Screenshots: Each placement emits a PNG screenshot (macarthur_ladder_{taskIndex}_{seq}.png) showing the ladder with the participant's marker at the chosen position. These are available under data/media/ in the export and linked via artifact_filename in the response records.
This task does not produce a summary artifact. The placement response records are stored in the responses collection.
Design Recommendations
- Reference Group: The task has no built-in reference-group setting; state the intended reference group (e.g., nation vs. local community) in the instructions text, and use the same wording across all participants for consistency.
- Instructions: Use the standard MacArthur Ladder instructions to ensure comparability with published norms.

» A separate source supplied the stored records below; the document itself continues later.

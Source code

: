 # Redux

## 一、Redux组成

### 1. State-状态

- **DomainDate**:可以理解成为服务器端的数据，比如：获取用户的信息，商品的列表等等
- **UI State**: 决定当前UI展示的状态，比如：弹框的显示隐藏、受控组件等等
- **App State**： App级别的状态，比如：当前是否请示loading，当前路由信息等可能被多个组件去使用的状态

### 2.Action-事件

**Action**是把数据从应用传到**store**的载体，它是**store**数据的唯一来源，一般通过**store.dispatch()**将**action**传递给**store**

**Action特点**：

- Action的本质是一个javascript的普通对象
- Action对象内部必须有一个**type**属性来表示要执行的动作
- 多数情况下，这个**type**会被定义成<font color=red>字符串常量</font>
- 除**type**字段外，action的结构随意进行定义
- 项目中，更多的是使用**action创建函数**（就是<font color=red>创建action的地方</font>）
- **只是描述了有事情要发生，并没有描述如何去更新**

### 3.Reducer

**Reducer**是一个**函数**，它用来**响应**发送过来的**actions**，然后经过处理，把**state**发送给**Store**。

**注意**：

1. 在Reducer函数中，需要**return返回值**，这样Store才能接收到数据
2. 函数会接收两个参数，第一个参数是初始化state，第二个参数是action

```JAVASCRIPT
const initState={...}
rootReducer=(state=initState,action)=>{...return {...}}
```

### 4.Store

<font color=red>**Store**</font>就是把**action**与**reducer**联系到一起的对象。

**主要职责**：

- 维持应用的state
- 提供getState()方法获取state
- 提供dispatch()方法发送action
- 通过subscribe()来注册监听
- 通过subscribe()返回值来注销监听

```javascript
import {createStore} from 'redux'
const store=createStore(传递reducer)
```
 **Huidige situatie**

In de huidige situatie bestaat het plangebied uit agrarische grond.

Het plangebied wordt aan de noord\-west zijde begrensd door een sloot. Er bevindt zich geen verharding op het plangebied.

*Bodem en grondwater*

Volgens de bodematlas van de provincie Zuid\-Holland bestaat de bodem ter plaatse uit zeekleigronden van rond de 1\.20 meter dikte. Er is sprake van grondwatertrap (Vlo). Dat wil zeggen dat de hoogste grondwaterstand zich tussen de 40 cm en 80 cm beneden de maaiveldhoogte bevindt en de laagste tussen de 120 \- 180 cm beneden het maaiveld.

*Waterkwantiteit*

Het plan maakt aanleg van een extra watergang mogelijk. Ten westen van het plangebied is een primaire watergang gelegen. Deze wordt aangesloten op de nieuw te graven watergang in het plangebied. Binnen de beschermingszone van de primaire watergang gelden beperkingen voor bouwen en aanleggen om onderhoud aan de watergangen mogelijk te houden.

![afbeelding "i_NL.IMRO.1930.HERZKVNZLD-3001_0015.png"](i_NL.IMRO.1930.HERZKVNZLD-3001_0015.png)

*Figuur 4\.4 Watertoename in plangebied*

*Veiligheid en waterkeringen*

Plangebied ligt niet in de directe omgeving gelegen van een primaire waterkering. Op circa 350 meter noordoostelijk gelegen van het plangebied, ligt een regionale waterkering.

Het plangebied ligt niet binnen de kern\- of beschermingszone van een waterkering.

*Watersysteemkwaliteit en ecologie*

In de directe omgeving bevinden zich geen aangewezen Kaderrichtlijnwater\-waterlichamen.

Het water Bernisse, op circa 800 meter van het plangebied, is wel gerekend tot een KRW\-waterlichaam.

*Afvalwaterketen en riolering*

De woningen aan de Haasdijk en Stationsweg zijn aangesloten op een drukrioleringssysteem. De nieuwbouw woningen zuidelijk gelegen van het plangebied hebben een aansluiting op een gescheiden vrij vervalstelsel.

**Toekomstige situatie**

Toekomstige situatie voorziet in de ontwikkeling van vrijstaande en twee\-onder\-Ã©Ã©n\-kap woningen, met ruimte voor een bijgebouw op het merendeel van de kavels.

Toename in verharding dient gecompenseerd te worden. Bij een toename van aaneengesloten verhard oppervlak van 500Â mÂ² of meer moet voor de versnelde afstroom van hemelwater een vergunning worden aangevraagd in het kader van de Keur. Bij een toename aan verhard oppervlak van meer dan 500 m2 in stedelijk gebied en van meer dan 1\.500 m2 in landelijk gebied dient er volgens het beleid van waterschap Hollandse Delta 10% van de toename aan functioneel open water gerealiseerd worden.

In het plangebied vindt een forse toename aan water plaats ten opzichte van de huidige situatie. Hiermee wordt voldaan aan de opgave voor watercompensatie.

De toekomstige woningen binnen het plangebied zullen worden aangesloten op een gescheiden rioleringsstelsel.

- Placement in Study: Place this task early in the session before tasks that might influence self-perception (e.g., after difficult cognitive tasks, participants may rate themselves lower).
- Complement with Objective Measures: Pair with objective SES measures (income, education) to compare subjective and objective status.
Common Issues and Solutions
| Issue | Solution |
|---|---|
| Participants unsure what the ladder represents | Ensure instructions clearly describe the top and bottom of the ladder |
| Responses cluster at the middle | This is typical; consider whether a finer scale is needed for your research question |
| Cultural interpretation varies | Specify the reference group clearly; consider pilot testing instructions with your population |
References
- Adler, N. E., Epel, E. S., Castellazzo, G., & Ickovics, J. R. (2000). Relationship of subjective and objective social status with psychological and physiological functioning. Health Psychology, 19(6), 586-592.
- Singh-Manoux, A., Marmot, M. G., & Adler, N. E. (2005). Does subjective social status predict health and change in health status better than objective status? Psychosomatic Medicine, 67(6), 855-861.